▶ **What the task requires**
From the entries below, please output exactly the lines starting at the one containing "by the metric" and ending at the one containing "students in California. The data collected", both included.

*** Supplied information

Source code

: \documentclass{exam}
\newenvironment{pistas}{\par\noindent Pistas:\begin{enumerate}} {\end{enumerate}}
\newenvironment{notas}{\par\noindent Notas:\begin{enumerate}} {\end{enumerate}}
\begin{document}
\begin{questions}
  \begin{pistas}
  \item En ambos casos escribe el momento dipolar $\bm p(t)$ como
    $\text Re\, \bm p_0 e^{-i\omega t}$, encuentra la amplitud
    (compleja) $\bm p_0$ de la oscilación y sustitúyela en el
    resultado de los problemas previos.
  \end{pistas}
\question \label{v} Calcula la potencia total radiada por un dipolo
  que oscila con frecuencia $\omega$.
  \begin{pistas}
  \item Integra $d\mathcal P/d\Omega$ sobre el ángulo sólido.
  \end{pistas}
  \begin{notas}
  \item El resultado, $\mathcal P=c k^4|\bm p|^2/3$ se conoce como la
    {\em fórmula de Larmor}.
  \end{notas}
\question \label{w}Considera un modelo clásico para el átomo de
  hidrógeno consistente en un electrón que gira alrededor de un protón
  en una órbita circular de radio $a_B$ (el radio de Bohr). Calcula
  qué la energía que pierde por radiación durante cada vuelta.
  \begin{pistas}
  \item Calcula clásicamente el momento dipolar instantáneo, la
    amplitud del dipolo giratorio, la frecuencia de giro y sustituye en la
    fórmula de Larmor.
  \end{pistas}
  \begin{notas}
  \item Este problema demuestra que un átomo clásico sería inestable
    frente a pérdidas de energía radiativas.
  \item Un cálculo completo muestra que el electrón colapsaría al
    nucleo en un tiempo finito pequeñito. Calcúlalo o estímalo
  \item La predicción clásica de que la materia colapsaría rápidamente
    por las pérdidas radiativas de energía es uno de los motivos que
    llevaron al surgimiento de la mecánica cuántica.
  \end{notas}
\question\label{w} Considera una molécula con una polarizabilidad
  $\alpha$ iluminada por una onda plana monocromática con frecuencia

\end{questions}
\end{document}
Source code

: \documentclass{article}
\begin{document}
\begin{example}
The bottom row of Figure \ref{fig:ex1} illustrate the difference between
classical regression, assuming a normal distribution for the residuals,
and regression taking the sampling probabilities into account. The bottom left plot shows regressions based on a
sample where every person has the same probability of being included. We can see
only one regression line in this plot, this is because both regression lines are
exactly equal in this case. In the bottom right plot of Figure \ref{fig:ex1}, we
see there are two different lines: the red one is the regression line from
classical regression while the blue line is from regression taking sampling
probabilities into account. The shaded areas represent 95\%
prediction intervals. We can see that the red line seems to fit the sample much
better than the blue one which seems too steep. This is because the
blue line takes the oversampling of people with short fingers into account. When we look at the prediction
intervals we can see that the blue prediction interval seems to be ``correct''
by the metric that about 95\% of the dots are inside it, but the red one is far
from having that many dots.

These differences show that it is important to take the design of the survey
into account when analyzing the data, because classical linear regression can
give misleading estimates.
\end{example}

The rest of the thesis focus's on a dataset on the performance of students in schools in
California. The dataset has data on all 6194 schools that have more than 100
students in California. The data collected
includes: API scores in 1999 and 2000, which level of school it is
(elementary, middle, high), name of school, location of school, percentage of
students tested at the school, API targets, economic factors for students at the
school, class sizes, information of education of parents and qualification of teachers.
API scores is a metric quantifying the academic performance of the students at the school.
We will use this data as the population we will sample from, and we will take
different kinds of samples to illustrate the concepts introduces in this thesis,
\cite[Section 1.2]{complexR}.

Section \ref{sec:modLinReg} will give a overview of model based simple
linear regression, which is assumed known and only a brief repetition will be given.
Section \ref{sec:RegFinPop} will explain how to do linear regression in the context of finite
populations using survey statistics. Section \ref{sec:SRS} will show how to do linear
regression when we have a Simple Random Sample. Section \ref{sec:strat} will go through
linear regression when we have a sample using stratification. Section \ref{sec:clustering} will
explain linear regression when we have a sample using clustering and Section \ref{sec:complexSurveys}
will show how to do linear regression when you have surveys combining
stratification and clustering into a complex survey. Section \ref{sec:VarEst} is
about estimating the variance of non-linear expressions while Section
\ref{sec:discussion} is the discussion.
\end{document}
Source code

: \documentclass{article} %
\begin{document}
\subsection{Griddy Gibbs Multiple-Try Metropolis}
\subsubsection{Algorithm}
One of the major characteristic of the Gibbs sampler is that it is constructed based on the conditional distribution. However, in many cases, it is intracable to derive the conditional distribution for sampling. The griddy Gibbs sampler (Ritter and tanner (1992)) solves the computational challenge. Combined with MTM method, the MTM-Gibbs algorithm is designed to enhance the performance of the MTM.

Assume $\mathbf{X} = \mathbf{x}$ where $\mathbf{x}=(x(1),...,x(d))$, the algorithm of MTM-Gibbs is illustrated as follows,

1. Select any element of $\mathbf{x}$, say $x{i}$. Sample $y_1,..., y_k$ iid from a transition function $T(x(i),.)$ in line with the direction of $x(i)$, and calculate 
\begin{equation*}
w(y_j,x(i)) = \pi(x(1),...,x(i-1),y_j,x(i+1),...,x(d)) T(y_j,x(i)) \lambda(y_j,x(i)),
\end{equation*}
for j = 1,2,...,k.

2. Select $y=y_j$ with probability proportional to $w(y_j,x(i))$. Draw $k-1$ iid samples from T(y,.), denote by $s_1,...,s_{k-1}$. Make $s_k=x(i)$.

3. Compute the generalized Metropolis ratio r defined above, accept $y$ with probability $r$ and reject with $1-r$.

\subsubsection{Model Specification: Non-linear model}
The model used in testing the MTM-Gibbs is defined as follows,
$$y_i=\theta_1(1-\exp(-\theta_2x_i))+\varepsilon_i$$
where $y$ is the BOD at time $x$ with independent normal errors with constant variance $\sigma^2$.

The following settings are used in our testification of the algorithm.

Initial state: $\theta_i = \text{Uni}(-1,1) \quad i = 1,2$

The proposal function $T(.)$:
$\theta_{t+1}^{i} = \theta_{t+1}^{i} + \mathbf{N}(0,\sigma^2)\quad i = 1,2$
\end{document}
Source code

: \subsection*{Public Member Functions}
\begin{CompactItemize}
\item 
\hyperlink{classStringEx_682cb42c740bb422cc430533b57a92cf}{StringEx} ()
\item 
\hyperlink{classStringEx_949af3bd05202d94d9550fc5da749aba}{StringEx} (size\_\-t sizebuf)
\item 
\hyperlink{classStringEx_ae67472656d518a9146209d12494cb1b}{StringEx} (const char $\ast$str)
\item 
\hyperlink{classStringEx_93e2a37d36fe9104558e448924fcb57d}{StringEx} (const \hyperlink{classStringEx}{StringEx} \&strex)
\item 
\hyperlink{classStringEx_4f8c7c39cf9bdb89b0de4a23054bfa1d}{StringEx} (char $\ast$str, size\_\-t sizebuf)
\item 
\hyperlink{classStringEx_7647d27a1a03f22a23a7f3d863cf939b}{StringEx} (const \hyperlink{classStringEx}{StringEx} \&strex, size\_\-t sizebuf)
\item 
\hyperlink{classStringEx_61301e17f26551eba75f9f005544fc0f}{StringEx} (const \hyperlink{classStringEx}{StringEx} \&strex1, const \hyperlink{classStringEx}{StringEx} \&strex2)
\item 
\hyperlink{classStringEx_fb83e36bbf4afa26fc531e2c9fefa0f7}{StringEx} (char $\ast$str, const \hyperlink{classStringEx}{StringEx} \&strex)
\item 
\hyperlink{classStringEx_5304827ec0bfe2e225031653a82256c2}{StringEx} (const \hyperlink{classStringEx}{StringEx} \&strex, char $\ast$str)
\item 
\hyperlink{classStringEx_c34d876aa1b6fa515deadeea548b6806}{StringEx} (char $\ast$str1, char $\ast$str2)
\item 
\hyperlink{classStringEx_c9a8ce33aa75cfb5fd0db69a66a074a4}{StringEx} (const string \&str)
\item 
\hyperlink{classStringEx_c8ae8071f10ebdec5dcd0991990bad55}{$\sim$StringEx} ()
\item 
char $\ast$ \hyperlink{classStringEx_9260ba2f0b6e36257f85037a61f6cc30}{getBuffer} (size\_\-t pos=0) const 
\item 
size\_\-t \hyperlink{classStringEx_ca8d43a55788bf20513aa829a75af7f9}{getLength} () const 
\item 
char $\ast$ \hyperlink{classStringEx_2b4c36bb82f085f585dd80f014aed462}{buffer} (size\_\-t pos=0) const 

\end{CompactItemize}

******

▶ **Your solution**
by the metric that about 95\% of the dots are inside it, but the red one is far
from having that many dots.

These differences show that it is important to take the design of the survey
into account when analyzing the data, because classical linear regression can
give misleading estimates.
\end{example}

The rest of the thesis focus's on a dataset on the performance of students in schools in
California. The dataset has data on all 6194 schools that have more than 100
students in California. The data collected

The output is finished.